Mar 30, 2023
In the fall of 2005, four musicians—Ed Jurdi, Gordy Quist, Brian Keen and Colin Brooks—all had residencies at Momo’s, the since-shuttered music club on West 6th Street in Austin, Texas. Ultimately, the four songwriters found themselves jamming each week, sharing a bill in what was lightly called “The Good Time Supper Club” on the Momo’s stage.
It became a local staple of the thriving Austin music scene and the stage became “an extended hang,” as Quist noted, somewhat joking that the performances “specialized in tequila and trainwrecks.” He said it was, “a good time for cutting our teeth on danger and taking chances on music and experiencing the magic that comes from that.”
After a misprint in a local newspaper billed the act as "The Heathens," the collective became known as “The Band of Heathens”—our latest guests on The Load Out Music Podcast.
Over a 16-month-period, the group began to galvanize into what would become what remains a force today in Americana-driven rock-and-roll. Now led by Jurdi and Quist, The Band of Heathens has built one of the most dedicated followings for an independent act worldwide.
“It was exciting,” said Jurdi of those formative years. “Everything was very new at that point.

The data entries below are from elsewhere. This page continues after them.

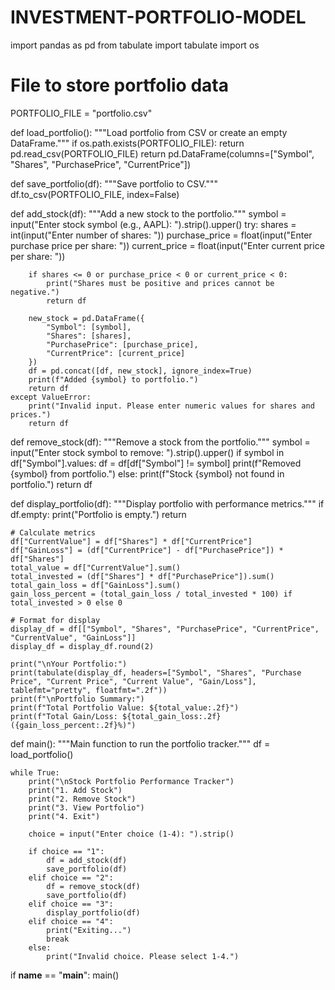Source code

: # INVESTMENT-PORTFOLIO-MODEL
import pandas as pd
from tabulate import tabulate
import os

# File to store portfolio data
PORTFOLIO_FILE = "portfolio.csv"

def load_portfolio():
    """Load portfolio from CSV or create an empty DataFrame."""
    if os.path.exists(PORTFOLIO_FILE):
        return pd.read_csv(PORTFOLIO_FILE)
    return pd.DataFrame(columns=["Symbol", "Shares", "PurchasePrice", "CurrentPrice"])

def save_portfolio(df):
    """Save portfolio to CSV."""
    df.to_csv(PORTFOLIO_FILE, index=False)

def add_stock(df):
    """Add a new stock to the portfolio."""
    symbol = input("Enter stock symbol (e.g., AAPL): ").strip().upper()
    try:
        shares = int(input("Enter number of shares: "))
        purchase_price = float(input("Enter purchase price per share: "))
        current_price = float(input("Enter current price per share: "))

        if shares <= 0 or purchase_price < 0 or current_price < 0:
            print("Shares must be positive and prices cannot be negative.")
            return df

        new_stock = pd.DataFrame({
            "Symbol": [symbol],
            "Shares": [shares],
            "PurchasePrice": [purchase_price],
            "CurrentPrice": [current_price]
        })
        df = pd.concat([df, new_stock], ignore_index=True)
        print(f"Added {symbol} to portfolio.")
        return df
    except ValueError:
        print("Invalid input. Please enter numeric values for shares and prices.")
        return df

def remove_stock(df):
    """Remove a stock from the portfolio."""
    symbol = input("Enter stock symbol to remove: ").strip().upper()
    if symbol in df["Symbol"].values:
        df = df[df["Symbol"] != symbol]
        print(f"Removed {symbol} from portfolio.")
    else:
        print(f"Stock {symbol} not found in portfolio.")
    return df

def display_portfolio(df):
    """Display portfolio with performance metrics."""
    if df.empty:
        print("Portfolio is empty.")
        return

    # Calculate metrics
    df["CurrentValue"] = df["Shares"] * df["CurrentPrice"]
    df["GainLoss"] = (df["CurrentPrice"] - df["PurchasePrice"]) * df["Shares"]
    total_value = df["CurrentValue"].sum()
    total_invested = (df["Shares"] * df["PurchasePrice"]).sum()
    total_gain_loss = df["GainLoss"].sum()
    gain_loss_percent = (total_gain_loss / total_invested * 100) if total_invested > 0 else 0

    # Format for display
    display_df = df[["Symbol", "Shares", "PurchasePrice", "CurrentPrice", "CurrentValue", "GainLoss"]]
    display_df = display_df.round(2)

    print("\nYour Portfolio:")
    print(tabulate(display_df, headers=["Symbol", "Shares", "Purchase Price", "Current Price", "Current Value", "Gain/Loss"], tablefmt="pretty", floatfmt=".2f"))
    print(f"\nPortfolio Summary:")
    print(f"Total Portfolio Value: ${total_value:.2f}")
    print(f"Total Gain/Loss: ${total_gain_loss:.2f} ({gain_loss_percent:.2f}%)")

def main():
    """Main function to run the portfolio tracker."""
    df = load_portfolio()

    while True:
        print("\nStock Portfolio Performance Tracker")
        print("1. Add Stock")
        print("2. Remove Stock")
        print("3. View Portfolio")
        print("4. Exit")

        choice = input("Enter choice (1-4): ").strip()

        if choice == "1":
            df = add_stock(df)
            save_portfolio(df)
        elif choice == "2":
            df = remove_stock(df)
            save_portfolio(df)
        elif choice == "3":
            display_portfolio(df)
        elif choice == "4":
            print("Exiting...")
            break
        else:
            print("Invalid choice. Please select 1-4.")

if __name__ == "__main__":
    main()

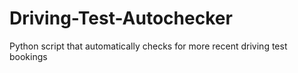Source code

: # Driving-Test-Autochecker
Python script that automatically checks for more recent driving test bookings 
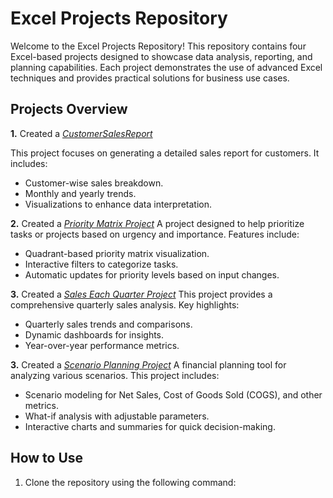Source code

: # Excel Projects Repository

Welcome to the Excel Projects Repository! This repository contains four Excel-based projects designed to showcase data analysis, reporting, and planning capabilities. Each project demonstrates the use of advanced Excel techniques and provides practical solutions for business use cases.

## Projects Overview

 **1.** Created a _[CustomerSalesReport](https://github.com/JeffAgnew47/Excel-Customer-Sales-Report/blob/main/CustomerSalesReport.pdf)_ 

This project focuses on generating a detailed sales report for customers. It includes:
* Customer-wise sales breakdown.
* Monthly and yearly trends.
* Visualizations to enhance data interpretation.

 **2.** Created a _[Priority Matrix Project](https://github.com/JeffAgnew47/Excel-Customer-Sales-Report/blob/main/Priority%20Matrix%20Project.pdf)_ 
A project designed to help prioritize tasks or projects based on urgency and importance. Features include:
* Quadrant-based priority matrix visualization.
* Interactive filters to categorize tasks.
* Automatic updates for priority levels based on input changes.

 **3.** Created a _[Sales Each Quarter Project](https://github.com/JeffAgnew47/Excel-Customer-Sales-Report/blob/main/Sales%20each%20Quarter.pdf)_ 
This project provides a comprehensive quarterly sales analysis. Key highlights:
* Quarterly sales trends and comparisons.
* Dynamic dashboards for insights.
* Year-over-year performance metrics.
  
 **3.** Created a _[Scenario Planning Project](https://github.com/JeffAgnew47/Excel-Customer-Sales-Report/blob/main/Sales%20each%20Quarter.pdf)_ 
A financial planning tool for analyzing various scenarios. This project includes:
* Scenario modeling for Net Sales, Cost of Goods Sold (COGS), and other metrics.
* What-if analysis with adjustable parameters.
* Interactive charts and summaries for quick decision-making.

## How to Use
1. Clone the repository using the following command:
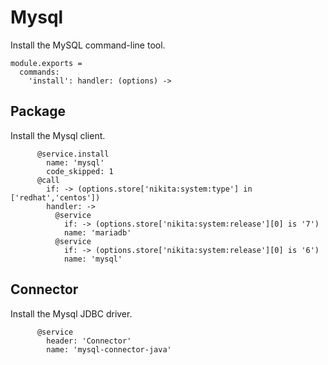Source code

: 
# Mysql

Install the MySQL command-line tool.

    module.exports =
      commands:
        'install': handler: (options) ->

## Package

Install the Mysql client.

          @service.install
            name: 'mysql'
            code_skipped: 1
          @call
            if: -> (options.store['nikita:system:type'] in ['redhat','centos'])
            handler: ->
              @service
                if: -> (options.store['nikita:system:release'][0] is '7')
                name: 'mariadb'
              @service
                if: -> (options.store['nikita:system:release'][0] is '6')
                name: 'mysql'

## Connector

Install the Mysql JDBC driver.

          @service
            header: 'Connector'
            name: 'mysql-connector-java'
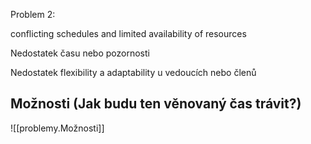 Problem 2:

conflicting schedules and limited availability of resources

Nedostatek času nebo pozornosti

Nedostatek flexibility a adaptability u vedoucích nebo členů
## Možnosti (Jak budu ten věnovaný čas trávit?)
![[problemy.Možnosti]]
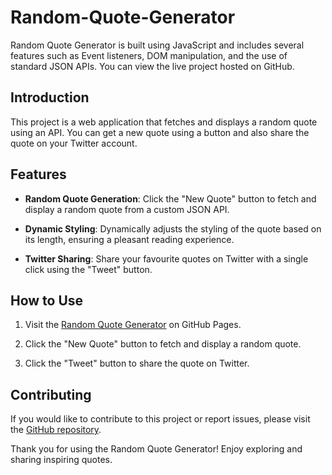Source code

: # Random-Quote-Generator
Random Quote Generator is built using JavaScript and includes several features such as Event listeners, DOM manipulation, and the use of standard JSON APIs. You can view the live project hosted on GitHub.

## Introduction
This project is a web application that fetches and displays a random quote using an API. You can get a new quote using a button and also share the quote on your Twitter account.

## Features
- **Random Quote Generation**: Click the "New Quote" button to fetch and display a random quote from a custom JSON API.
  
- **Dynamic Styling**: Dynamically adjusts the styling of the quote based on its length, ensuring a pleasant reading experience.

- **Twitter Sharing**: Share your favourite quotes on Twitter with a single click using the "Tweet" button.

## How to Use

1. Visit the [Random Quote Generator](https://kapilsinghnegi.github.io/Random-Quote-Generator/) on GitHub Pages.

2. Click the "New Quote" button to fetch and display a random quote.

3. Click the "Tweet" button to share the quote on Twitter.

## Contributing

If you would like to contribute to this project or report issues, please visit the [GitHub repository](https://github.com/kapilsinghnegi/Random-Quote-Generator).

Thank you for using the Random Quote Generator! Enjoy exploring and sharing inspiring quotes.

So, we were sort of sharing in all these experiences together.”
There was an unquestioned magic that they all could sense, even in the beginning. The band’s first recording, Live from Momo's, brought the band national attention and they were voted "Best New Band" at the 2007 Austin Music Awards.
“The fact that we received ‘Best New Band’ was a nice reflection of Austin and the scene and the collaboration of the scene,” Jurdi said.
Ultimately, the great Ray Wylie Hubbard—a past guest on The Load Out—signed on to produce The Band of Heathens’ self-titled first record.
“Ray is a legend and is a great guy,” Quist said.” He took us under his wing and said, like, ‘let me show you how to make a good record.’ He specializes in vibe and cool.”